Making New Crop Diversity Available
The world’s climate is changing and that creates new challenges for farmers and plant breeders. The crop diversity held in genebanks around the world has the potential to provide some solutions to these challenges. This includes new sources of tolerance to stresses such as drought, heat and waterlogging; new sources of resistance to diseases that are spreading to new areas and becoming more virulent; and new sources of more nutritious foods.
The Crop Wild Relatives Project, which came to an end in December of 2021, demonstrated this potential in wild relatives. After countless crosses and backcrosses, the Project generated breeding lines which were then evaluated for traits such as drought tolerance and disease resistance that would be useful to plant breeders.

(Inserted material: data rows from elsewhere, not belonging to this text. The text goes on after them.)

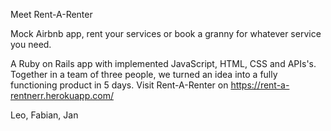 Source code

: Meet Rent-A-Renter

Mock Airbnb app, rent your services or book a granny for whatever service you need. 

A Ruby on Rails app with implemented JavaScript, HTML, CSS and APIs's. Together in a team of three people, we turned an idea into a fully functioning product in 5 days. Visit Rent-A-Renter on https://rent-a-rentnerr.herokuapp.com/

Leo, Fabian, Jan
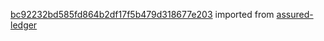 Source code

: [bc92232bd585fd864b2df17f5b479d318677e203](https://github.com/insolar/assured-ledger/commit/bc92232bd585fd864b2df17f5b479d318677e203) imported from [assured-ledger](https://github.com/insolar/assured-ledger)
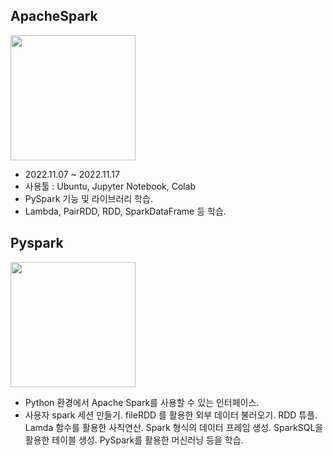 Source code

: ## **ApacheSpark**
<img src="https://upload.wikimedia.org/wikipedia/commons/thumb/f/f3/Apache_Spark_logo.svg/512px-Apache_Spark_logo.svg.png" width="200" height="200">

+ 2022.11.07 ~ 2022.11.17
+ 사용툴 : Ubuntu, Jupyter Notebook, Colab
+ PySpark 기능 및 라이브러리 학습.
+ Lambda, PairRDD, RDD, SparkDataFrame 등 학습.

## **Pyspark**
<img src="https://img1.daumcdn.net/thumb/R1280x0/?scode=mtistory2&fname=https%3A%2F%2Fblog.kakaocdn.net%2Fdn%2FK6utx%2FbtrsrlJgYRd%2Fs8rKYMAUXf5qVANxC96zi1%2Fimg.jpg" width="200" height="200">

- Python 환경에서 Apache Spark를 사용할 수 있는 인터페이스.
- 사용자 spark 세션 만들기. fileRDD 를 활용한 외부 데이터 불러오기. RDD 튜플. Lamda 함수를 활용한 사칙연산. Spark 형식의 데이터 프레임 생성. SparkSQL을 활용한 테이블 생성. PySpark를 활용한 머신러닝 등을 학습.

Pre-breeding — crossing crop wild relatives with domesticated crops — incorporated these traits or some components thereof into plants that plant breeders could work with more easily than the wild relatives themselves.

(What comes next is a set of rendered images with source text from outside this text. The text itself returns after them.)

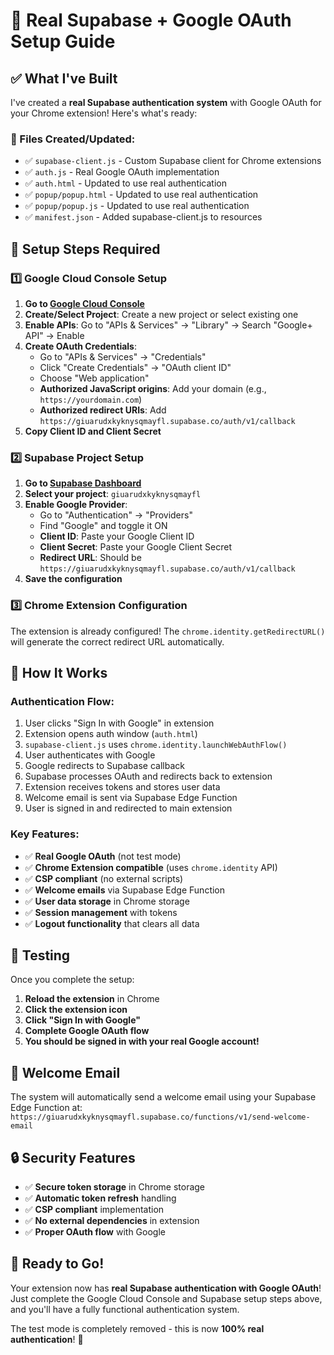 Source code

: # 🚀 Real Supabase + Google OAuth Setup Guide

## ✅ What I've Built

I've created a **real Supabase authentication system** with Google OAuth for your Chrome extension! Here's what's ready:

### 📁 Files Created/Updated:
- ✅ `supabase-client.js` - Custom Supabase client for Chrome extensions
- ✅ `auth.js` - Real Google OAuth implementation  
- ✅ `auth.html` - Updated to use real authentication
- ✅ `popup/popup.html` - Updated to use real authentication
- ✅ `popup/popup.js` - Updated to use real authentication
- ✅ `manifest.json` - Added supabase-client.js to resources

## 🔧 Setup Steps Required

### 1️⃣ **Google Cloud Console Setup**

1. **Go to [Google Cloud Console](https://console.cloud.google.com/)**
2. **Create/Select Project**: Create a new project or select existing one
3. **Enable APIs**: Go to "APIs & Services" → "Library" → Search "Google+ API" → Enable
4. **Create OAuth Credentials**:
   - Go to "APIs & Services" → "Credentials"
   - Click "Create Credentials" → "OAuth client ID"
   - Choose "Web application"
   - **Authorized JavaScript origins**: Add your domain (e.g., `https://yourdomain.com`)
   - **Authorized redirect URIs**: Add `https://giuarudxkyknysqmayfl.supabase.co/auth/v1/callback`
5. **Copy Client ID and Client Secret**

### 2️⃣ **Supabase Project Setup**

1. **Go to [Supabase Dashboard](https://supabase.com/dashboard)**
2. **Select your project**: `giuarudxkyknysqmayfl`
3. **Enable Google Provider**:
   - Go to "Authentication" → "Providers"
   - Find "Google" and toggle it ON
   - **Client ID**: Paste your Google Client ID
   - **Client Secret**: Paste your Google Client Secret
   - **Redirect URL**: Should be `https://giuarudxkyknysqmayfl.supabase.co/auth/v1/callback`
4. **Save the configuration**

### 3️⃣ **Chrome Extension Configuration**

The extension is already configured! The `chrome.identity.getRedirectURL()` will generate the correct redirect URL automatically.

## 🎯 How It Works

### **Authentication Flow:**
1. User clicks "Sign In with Google" in extension
2. Extension opens auth window (`auth.html`)
3. `supabase-client.js` uses `chrome.identity.launchWebAuthFlow()`
4. User authenticates with Google
5. Google redirects to Supabase callback
6. Supabase processes OAuth and redirects back to extension
7. Extension receives tokens and stores user data
8. Welcome email is sent via Supabase Edge Function
9. User is signed in and redirected to main extension

### **Key Features:**
- ✅ **Real Google OAuth** (not test mode)
- ✅ **Chrome Extension compatible** (uses `chrome.identity` API)
- ✅ **CSP compliant** (no external scripts)
- ✅ **Welcome emails** via Supabase Edge Function
- ✅ **User data storage** in Chrome storage
- ✅ **Session management** with tokens
- ✅ **Logout functionality** that clears all data

## 🚀 Testing

Once you complete the setup:

1. **Reload the extension** in Chrome
2. **Click the extension icon**
3. **Click "Sign In with Google"**
4. **Complete Google OAuth flow**
5. **You should be signed in with your real Google account!**

## 📧 Welcome Email

The system will automatically send a welcome email using your Supabase Edge Function at:
`https://giuarudxkyknysqmayfl.supabase.co/functions/v1/send-welcome-email`

## 🔒 Security Features

- ✅ **Secure token storage** in Chrome storage
- ✅ **Automatic token refresh** handling
- ✅ **CSP compliant** implementation
- ✅ **No external dependencies** in extension
- ✅ **Proper OAuth flow** with Google

## 🎉 Ready to Go!

Your extension now has **real Supabase authentication with Google OAuth**! Just complete the Google Cloud Console and Supabase setup steps above, and you'll have a fully functional authentication system.

The test mode is completely removed - this is now **100% real authentication**! 🚀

BOLD is continuing these efforts to broaden the genetic base of seven key food and forage crops: alfalfa, barley, durum wheat, finger millet, grasspea, potato and rice. The Project will work with partners in 20 countries, with lead organizations including two developing-country partners, two CGIAR centers and two centers of excellence in bioinformatics and plant breeding. Farmers and other stakeholders are actively engaged in breeding and testing the resulting products in the field, thus ensuring that these efforts meet the needs of farmers and the demands of consumers.
BOLD will also fund a project to support data generation and management, including sharing, visualization and analysis. This builds on the successful collaboration with the James Hutton Institute during the Crop Wild Relatives Project using the Germinate platform.
This work will ensure that the crop diversity conserved in genebanks is more widely used in breeding new, climate-resilient crops in support of climate change adaptation and food and nutrition security.